IV
Levanto-me e a manhã sabe-me a cinza, a pó. Talvez seja da madeira do chão, do tecto, ou apenas de mim. Tenho frio. Ouço passos; estou sozinho. Ouço passos novamente. Sobre a cadeira a roupa remexe-se desalinhada, como que acordada de um sonho em que vestia um príncipe. Os passos eram dele, e agora que saiu, ajudo a roupa a encontrar-se consigo mesma, vestindo-a no meu corpo.
Olho para a janela fechada e penso vagamente na hipótese de nada existir para além dela... nem sequer o vazio. Aproximo-me da porta e esta limitação espacial irrita-me. Preferia Ser sem Espaço, ou pelo menos sem Forma, o que já seria suficientemente delimitador. Com um sorriso, ironicamente, a porta convida-me a sair ...
Aceito.
No corredor a ausência de plantas surpreende-me.
Regresso e penso ...
11 comentários:
tu nao sabes, mas adoro o teu blog...
*
acho q te vou mesmo assaltar :)
Soube a pouco.
As reticências amarguram e criam ansiedade. Ainda que continuar seja por vezes desesperante pois há toda uma eternidade para contar.
Será assim o futuro?
Espero que não!
(...)Mas diz-me... o tempo não tem uma sequência lógica.

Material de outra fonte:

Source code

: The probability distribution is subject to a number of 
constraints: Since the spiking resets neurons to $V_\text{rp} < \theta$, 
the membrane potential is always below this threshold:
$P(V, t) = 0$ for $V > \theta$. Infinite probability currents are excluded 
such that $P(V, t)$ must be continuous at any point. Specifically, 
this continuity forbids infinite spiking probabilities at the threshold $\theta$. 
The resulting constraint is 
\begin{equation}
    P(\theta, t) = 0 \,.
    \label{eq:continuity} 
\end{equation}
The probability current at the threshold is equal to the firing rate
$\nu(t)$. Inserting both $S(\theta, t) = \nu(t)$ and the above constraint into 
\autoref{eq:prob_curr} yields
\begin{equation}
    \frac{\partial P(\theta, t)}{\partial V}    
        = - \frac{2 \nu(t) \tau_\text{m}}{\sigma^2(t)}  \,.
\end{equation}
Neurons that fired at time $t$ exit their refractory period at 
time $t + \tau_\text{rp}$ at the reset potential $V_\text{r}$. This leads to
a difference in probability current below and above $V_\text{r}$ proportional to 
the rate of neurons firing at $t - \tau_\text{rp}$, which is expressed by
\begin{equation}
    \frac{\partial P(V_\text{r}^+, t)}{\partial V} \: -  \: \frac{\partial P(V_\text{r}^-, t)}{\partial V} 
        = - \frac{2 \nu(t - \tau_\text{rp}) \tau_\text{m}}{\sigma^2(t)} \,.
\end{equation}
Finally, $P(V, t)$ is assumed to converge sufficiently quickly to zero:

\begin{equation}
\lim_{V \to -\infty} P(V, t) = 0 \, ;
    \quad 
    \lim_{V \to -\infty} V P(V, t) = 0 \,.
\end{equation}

Isto é, não se apresenta numa linha cronológica certinha... ou as analepses e as prolepses são de propósito?
abraço da leonor
Engraçado...
A inexistência de 'nãos' não invalida a negatividade, o vazio, a ausência. 'Sente-se' no texto apenas o narrador, rodeado de nens e sens.
A ausência de plantas acentua o e penso vagamente na hipótese de nada existir para além dela... nem sequer o vazio.
Portas e janelas como marcos espaciais a contrastarem com Preferia Ser sem Espaço, ou pelo menos sem Forma.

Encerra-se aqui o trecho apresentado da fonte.